*Task*: When you find the line with "[FA]:README.fa.md" among the records below, reproduce it and each line after it exactly, ending with the line with "[PT_BR]:README.pt_br.md".

───── Source data ─────

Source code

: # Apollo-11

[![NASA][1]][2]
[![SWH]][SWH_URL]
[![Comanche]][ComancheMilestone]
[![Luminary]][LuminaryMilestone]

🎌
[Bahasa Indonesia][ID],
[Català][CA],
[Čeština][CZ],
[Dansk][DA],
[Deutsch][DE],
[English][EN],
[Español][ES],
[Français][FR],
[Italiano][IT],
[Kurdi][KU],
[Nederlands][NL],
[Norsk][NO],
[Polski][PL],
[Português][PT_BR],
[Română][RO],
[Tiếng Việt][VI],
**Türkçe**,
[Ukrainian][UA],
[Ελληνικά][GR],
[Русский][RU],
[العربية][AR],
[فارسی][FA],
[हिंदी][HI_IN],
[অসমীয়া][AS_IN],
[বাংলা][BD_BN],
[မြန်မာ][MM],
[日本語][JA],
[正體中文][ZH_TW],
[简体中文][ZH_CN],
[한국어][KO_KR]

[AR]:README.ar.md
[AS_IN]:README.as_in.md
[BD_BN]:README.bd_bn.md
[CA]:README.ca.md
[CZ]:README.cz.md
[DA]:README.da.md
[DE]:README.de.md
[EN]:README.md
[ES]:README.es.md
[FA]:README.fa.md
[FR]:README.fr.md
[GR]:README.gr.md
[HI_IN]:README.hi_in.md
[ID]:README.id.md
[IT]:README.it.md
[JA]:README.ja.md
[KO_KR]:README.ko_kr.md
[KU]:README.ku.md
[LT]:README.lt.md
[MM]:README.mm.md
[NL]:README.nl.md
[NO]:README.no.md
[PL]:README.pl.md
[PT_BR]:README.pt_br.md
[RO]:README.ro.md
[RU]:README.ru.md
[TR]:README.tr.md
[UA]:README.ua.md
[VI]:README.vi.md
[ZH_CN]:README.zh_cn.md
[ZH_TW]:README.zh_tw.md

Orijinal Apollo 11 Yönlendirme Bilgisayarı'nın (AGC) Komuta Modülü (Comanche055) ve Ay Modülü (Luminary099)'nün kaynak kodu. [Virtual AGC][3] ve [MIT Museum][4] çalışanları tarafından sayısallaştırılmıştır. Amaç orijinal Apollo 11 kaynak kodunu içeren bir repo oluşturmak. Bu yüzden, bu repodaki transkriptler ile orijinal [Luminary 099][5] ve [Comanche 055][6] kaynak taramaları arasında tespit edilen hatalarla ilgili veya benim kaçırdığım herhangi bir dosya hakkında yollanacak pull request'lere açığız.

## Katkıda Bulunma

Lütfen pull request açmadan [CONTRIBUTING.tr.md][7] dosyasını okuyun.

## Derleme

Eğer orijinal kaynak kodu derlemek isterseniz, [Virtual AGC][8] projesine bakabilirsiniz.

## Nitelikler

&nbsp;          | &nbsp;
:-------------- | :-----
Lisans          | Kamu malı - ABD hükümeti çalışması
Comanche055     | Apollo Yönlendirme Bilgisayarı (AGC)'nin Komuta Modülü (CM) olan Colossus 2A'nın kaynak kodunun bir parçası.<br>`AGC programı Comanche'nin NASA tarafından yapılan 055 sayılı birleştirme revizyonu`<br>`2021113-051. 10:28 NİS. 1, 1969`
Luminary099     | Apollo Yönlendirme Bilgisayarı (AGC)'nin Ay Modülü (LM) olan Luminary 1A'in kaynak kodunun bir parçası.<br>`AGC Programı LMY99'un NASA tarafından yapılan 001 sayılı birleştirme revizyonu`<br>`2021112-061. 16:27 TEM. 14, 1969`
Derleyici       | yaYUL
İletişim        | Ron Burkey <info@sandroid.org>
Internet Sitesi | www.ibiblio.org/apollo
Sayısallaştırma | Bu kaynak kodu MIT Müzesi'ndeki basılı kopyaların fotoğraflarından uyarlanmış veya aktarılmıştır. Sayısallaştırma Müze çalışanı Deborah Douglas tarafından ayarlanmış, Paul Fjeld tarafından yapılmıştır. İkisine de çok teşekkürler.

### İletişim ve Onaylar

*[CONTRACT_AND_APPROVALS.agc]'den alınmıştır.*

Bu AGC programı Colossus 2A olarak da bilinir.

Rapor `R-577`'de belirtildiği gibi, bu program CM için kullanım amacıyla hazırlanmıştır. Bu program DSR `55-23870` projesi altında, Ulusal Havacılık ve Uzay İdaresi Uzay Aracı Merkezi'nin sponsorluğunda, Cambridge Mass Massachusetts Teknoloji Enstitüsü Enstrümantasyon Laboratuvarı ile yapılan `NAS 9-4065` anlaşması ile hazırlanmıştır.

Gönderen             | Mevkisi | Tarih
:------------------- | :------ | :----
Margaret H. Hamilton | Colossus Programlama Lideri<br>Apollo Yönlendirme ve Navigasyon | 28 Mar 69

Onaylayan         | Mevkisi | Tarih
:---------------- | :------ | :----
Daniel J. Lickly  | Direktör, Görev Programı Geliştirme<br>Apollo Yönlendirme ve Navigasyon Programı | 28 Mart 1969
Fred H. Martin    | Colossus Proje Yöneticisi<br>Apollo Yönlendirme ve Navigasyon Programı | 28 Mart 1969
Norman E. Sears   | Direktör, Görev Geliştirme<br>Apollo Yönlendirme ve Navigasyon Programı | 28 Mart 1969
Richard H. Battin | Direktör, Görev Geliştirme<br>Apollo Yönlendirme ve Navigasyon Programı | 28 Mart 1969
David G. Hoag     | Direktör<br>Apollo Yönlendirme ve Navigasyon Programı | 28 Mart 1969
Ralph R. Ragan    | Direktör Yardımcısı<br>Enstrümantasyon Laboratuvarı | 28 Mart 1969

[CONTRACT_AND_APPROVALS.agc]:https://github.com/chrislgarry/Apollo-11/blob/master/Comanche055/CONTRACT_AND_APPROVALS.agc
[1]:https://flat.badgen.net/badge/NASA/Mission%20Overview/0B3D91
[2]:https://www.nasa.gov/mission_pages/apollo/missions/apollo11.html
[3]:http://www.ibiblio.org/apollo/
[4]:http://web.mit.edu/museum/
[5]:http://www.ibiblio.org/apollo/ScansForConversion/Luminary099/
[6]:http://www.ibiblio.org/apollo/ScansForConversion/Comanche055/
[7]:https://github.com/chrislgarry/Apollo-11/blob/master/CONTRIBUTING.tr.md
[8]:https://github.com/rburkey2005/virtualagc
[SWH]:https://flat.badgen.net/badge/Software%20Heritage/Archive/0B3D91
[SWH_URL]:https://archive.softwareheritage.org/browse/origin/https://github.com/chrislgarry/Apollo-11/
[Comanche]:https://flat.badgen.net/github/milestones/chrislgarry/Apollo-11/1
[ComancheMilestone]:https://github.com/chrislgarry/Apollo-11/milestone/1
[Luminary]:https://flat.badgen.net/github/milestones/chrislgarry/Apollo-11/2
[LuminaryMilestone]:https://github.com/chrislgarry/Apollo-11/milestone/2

─────

*Task answer*:
[FA]:README.fa.md
[FR]:README.fr.md
[GR]:README.gr.md
[HI_IN]:README.hi_in.md
[ID]:README.id.md
[IT]:README.it.md
[JA]:README.ja.md
[KO_KR]:README.ko_kr.md
[KU]:README.ku.md
[LT]:README.lt.md
[MM]:README.mm.md
[NL]:README.nl.md
[NO]:README.no.md
[PL]:README.pl.md
[PT_BR]:README.pt_br.md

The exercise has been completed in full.